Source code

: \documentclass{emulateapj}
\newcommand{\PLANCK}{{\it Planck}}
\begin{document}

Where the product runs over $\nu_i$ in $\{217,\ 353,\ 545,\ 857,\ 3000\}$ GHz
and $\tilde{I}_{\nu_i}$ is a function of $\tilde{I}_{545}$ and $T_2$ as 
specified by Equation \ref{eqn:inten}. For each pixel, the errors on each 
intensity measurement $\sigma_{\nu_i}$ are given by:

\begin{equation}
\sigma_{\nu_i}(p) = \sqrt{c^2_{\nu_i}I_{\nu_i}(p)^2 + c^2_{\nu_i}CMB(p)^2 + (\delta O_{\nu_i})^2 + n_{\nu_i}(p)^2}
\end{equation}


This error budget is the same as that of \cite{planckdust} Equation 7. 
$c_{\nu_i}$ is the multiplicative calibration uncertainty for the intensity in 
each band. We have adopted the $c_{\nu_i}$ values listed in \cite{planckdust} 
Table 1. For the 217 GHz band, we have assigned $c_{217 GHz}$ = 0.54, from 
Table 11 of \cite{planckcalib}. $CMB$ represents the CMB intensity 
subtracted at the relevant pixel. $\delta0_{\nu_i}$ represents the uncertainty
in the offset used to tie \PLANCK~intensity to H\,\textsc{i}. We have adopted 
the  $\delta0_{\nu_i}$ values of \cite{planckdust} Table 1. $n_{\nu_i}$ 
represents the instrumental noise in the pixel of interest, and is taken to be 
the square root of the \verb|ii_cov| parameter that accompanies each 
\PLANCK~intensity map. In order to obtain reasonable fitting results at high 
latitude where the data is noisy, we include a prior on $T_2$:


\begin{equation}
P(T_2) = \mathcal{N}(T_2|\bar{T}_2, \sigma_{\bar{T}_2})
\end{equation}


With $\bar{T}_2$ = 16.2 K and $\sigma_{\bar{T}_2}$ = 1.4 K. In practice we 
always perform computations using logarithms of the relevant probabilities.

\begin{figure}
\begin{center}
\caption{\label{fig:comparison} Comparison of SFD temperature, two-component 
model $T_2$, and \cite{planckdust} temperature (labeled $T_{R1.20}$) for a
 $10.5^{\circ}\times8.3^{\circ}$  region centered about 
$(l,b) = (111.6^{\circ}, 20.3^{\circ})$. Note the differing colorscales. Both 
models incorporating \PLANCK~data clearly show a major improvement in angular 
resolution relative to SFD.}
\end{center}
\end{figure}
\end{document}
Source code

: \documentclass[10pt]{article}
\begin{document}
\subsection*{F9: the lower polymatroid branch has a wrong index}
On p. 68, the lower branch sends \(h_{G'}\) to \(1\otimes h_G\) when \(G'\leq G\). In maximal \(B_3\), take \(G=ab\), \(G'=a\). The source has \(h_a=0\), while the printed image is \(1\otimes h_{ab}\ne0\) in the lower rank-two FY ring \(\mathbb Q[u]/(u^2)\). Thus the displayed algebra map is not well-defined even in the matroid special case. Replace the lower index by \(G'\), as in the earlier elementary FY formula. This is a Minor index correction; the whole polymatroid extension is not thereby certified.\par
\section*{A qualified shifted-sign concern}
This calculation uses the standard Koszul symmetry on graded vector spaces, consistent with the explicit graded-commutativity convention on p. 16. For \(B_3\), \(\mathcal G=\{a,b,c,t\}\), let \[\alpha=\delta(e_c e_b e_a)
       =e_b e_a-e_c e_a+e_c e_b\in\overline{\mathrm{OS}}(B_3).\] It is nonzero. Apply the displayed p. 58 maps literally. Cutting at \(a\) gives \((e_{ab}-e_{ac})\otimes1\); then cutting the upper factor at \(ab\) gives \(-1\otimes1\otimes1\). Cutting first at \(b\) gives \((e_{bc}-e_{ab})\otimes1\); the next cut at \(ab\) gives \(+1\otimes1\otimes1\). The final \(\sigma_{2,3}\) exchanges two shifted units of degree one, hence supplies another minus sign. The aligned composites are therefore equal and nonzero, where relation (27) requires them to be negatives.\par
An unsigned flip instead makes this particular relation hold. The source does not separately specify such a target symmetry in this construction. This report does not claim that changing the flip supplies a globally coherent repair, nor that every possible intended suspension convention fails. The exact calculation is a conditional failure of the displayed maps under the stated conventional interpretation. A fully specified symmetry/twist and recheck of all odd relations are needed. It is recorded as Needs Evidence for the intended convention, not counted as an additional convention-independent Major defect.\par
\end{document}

### TASK TO CARRY OUT
Return each full line of the entries that contains the word "uncertainty".

### OUTPUT OF THE TASK
$c_{\nu_i}$ is the multiplicative calibration uncertainty for the intensity in 
subtracted at the relevant pixel. $\delta0_{\nu_i}$ represents the uncertainty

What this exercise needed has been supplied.